I would remove the canonical part of your liquid, it’s unnecessary. Pages that aren’t indexed, are not ranked and if you en masse canonicalize pages without a canonical to the homepage you may be shooting yourself in the foot unless you know all the pages on your site that it may affect, but really again, it’s not neccessary and only adds complexity that is a risk.

1 Like

Hi, I just saw these links in my google search console. FS. Is there a non-techny solution, has @Shopify_77 done anything about this? Does it affect our rankings??

@fabmol1 have you read through this thread?

Hi guys, so I found the same issue today. I think the ideal solution so far is first to ask Google to remove those links with the same prefix /collections/vendors?q= temporarily and then add the code provided above by @DaveSweetCures to prevent others pages from being created in the same way. And robots.txt could be just a backup.

Hi @z285chen

That’s two of several steps we’ve implemented. The issue with just requesting Google removes the URLs is that it’s a temporary fix, meanwhile millions more links are being built and linked to your site - this isn’t to say you shouldn’t do this, but just bear in mind the problem is still there. Likewise with the robots.txt. as a back - Google is more than happy to ignore robots.txt if an indexable page is found through a link - so just using those two solutions won’t work. We’ve setup the following which you are welcome to check on our site https://www.sweetcures.co.uk/collections/vendors?q=tryit

  1. Our web team prevented the query being printed in the body of the page using the below text. Please note this fix may vary on theme used.

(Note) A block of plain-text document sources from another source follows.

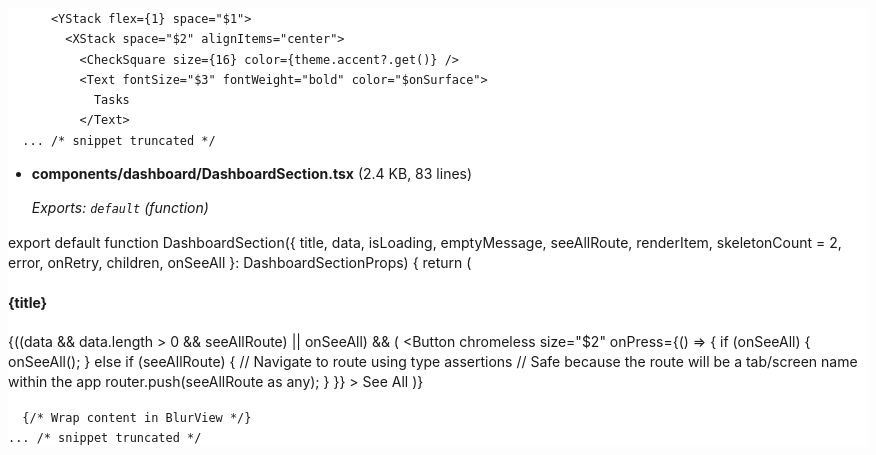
   ```tsx
        <YStack flex={1} space="$1">
          <XStack space="$2" alignItems="center">
            <CheckSquare size={16} color={theme.accent?.get()} />
            <Text fontSize="$3" fontWeight="bold" color="$onSurface">
              Tasks
            </Text>
    ... /* snippet truncated */
  ```

- **components/dashboard/DashboardSection.tsx** (2.4 KB, 83 lines)

  *Exports: `default` (function)*
  ```tsx
export default function DashboardSection<T>({ 
  title, 
  data, 
  isLoading, 
  emptyMessage,
  seeAllRoute,
  renderItem,
  skeletonCount = 2,
  error,
  onRetry,
  children,
  onSeeAll
}: DashboardSectionProps<T>) {
  return (
    <YStack space="$2">
      <XStack justifyContent="space-between" alignItems="center" marginBottom="$2" paddingHorizontal="$2">
        <H4>{title}</H4>
        {((data && data.length > 0 && seeAllRoute) || onSeeAll) && (
          <Button 
            chromeless 
            size="$2" 
            onPress={() => {
              if (onSeeAll) {
                onSeeAll();
              } else if (seeAllRoute) {
                // Navigate to route using type assertions
                // Safe because the route will be a tab/screen name within the app
                router.push(seeAllRoute as any);
              }
            }}
          >
            See All
          </Button>
        )}
      </XStack>
      
      {/* Wrap content in BlurView */}
    ... /* snippet truncated */
  ```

Update sections/collection-content.liquid

Line one above all script:
{%- unless collection.handle == ‘vendors’ -%}
After all script above schema:
{%- else -%}

{{ 'general.404.title' | t }}

{{ 'general.404.text' | t }}

{{ 'general.404.subtext_html' | t }}

{%- endunless -%}
  1. Prevent the query being printed in the title tag

Update theme.liquid title tag to be as below

{%- if request.path == ‘/collections/vendors’ and collection.all_products_count == 0 %}

404 Not Found {%- else %} {{ seo_title | strip }} {% endif %}
  1. Print a no index on these pages

{% if request.path == ‘/collections/vendors’ and collection.all_products_count == 0 -%}

{% endif %}
  1. Add to robots.txt file - Note this is merely a back up Google uses this as nothing more than a guide and potentially will still list URLs with inbound links.

{{ ‘Disallow: /vendors?q=’ }}

  1. You can easily remove thousands of pages from Google by using there remove tool an selecting the prefix option yourcompany.com - This website is for sale! - yourcompany Resources and Information.

  2. Use Ahrefs free tool / webmaster tools to explore and download link profile - use this as a basis to upload a list to Google Disavow tool.

Were we are as of 06/12/2022 - Google Webmasters show 2,000,000 pages, 330,000 which have been indexed - bear in mind this is a 300 page site at most. Google webmasters is slow so I’m hopeful over time the above numbers will improve. Will update as we go.

I have to say that I still don’t feel this issue is fixed as even with no index and the above in place, the ability of a rouge party to create unique URLs makes this a very difficult issue to resolve when it’s not possible to publish a 404 response for these queries. Really Shopify should make the vendor setup a YES / NO tick box option - you going to use it or not?. And then simply close this door with a 404 for those who aren’t going to use it. Shopify are responsible for not millions, but hundreds of billions of pages of web spam. Passing it off a theme issue simply isn’t true. Site owners really should be lobbing Shopify as this does have potential to ruin link profiles and even take sites down.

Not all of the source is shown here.